(What to do) Which of the lines below include "unsigned"? Each one should be copied out.

Start of Data section

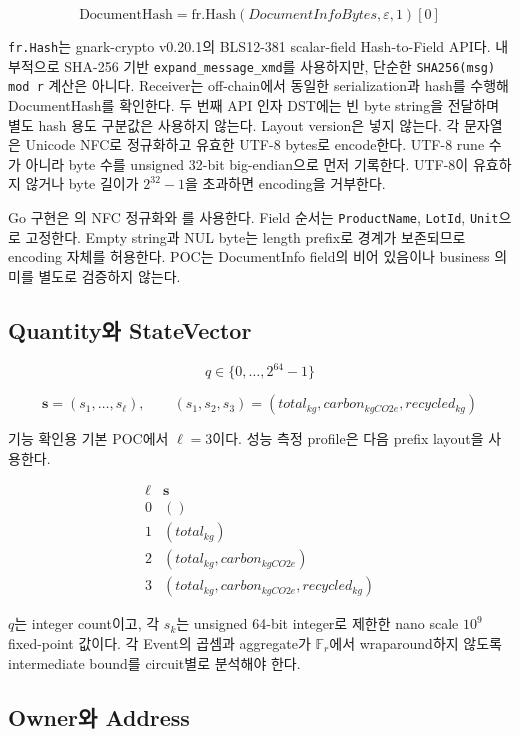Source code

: \documentclass[11pt,a4paper]{extarticle}
\newcommand{\DocumentHash}{\mathrm{DocumentHash}}
\begin{document}
\[
\DocumentHash=\mathrm{fr.Hash}(
\mathit{DocumentInfoBytes},
\varepsilon,1
)[0]
\]

\texttt{fr.Hash}는 gnark-crypto v0.20.1의 BLS12-381 scalar-field
Hash-to-Field API다. 내부적으로 SHA-256 기반 \texttt{expand\_message\_xmd}를
사용하지만, 단순한 \texttt{SHA256(msg) mod r} 계산은 아니다. Receiver는
off-chain에서 동일한 serialization과 hash를 수행해 DocumentHash를 확인한다.
두 번째 API 인자 DST에는 빈 byte string을 전달하며 별도 hash 용도 구분값은
사용하지 않는다. Layout version은 넣지 않는다. 각 문자열은 Unicode NFC로 정규화하고
유효한 UTF-8 bytes로 encode한다. UTF-8 rune 수가 아니라 byte 수를 unsigned 32-bit
big-endian으로 먼저 기록한다. UTF-8이 유효하지 않거나 byte 길이가 $2^{32}-1$을
초과하면 encoding을 거부한다.

Go 구현은 의 NFC 정규화와
를 사용한다. Field 순서는
\texttt{ProductName}, \texttt{LotId}, \texttt{Unit}으로 고정한다. Empty string과
NUL byte는 length prefix로 경계가 보존되므로 encoding 자체를 허용한다. POC는
DocumentInfo field의 비어 있음이나 business 의미를 별도로 검증하지 않는다.

\subsection{Quantity와 StateVector}

\[
q\in\{0,\ldots,2^{64}-1\}
\]

\[
\mathbf{s}=(s_1,\ldots,s_{\ell}),
\qquad
(s_1,s_2,s_3)=(total_{kg},carbon_{kgCO2e},recycled_{kg})
\]

기능 확인용 기본 POC에서 $\ell=3$이다. 성능 측정 profile은 다음 prefix layout을 사용한다.

\[
\begin{array}{c|l}
\ell & \mathbf{s} \\
\hline
0 & () \\
1 & (total_{kg}) \\
2 & (total_{kg},carbon_{kgCO2e}) \\
3 & (total_{kg},carbon_{kgCO2e},recycled_{kg})
\end{array}
\]

$q$는 integer count이고, 각 $s_k$는 unsigned 64-bit
integer로 제한한 nano scale $10^9$ fixed-point 값이다. 각 Event의 곱셈과 aggregate가
$\mathbb{F}_r$에서 wraparound하지 않도록 intermediate bound를 circuit별로 분석해야 한다.

\subsection{Owner와 Address}
\end{document}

End of Data section

(Result of this task)
유효한 UTF-8 bytes로 encode한다. UTF-8 rune 수가 아니라 byte 수를 unsigned 32-bit
$q$는 integer count이고, 각 $s_k$는 unsigned 64-bit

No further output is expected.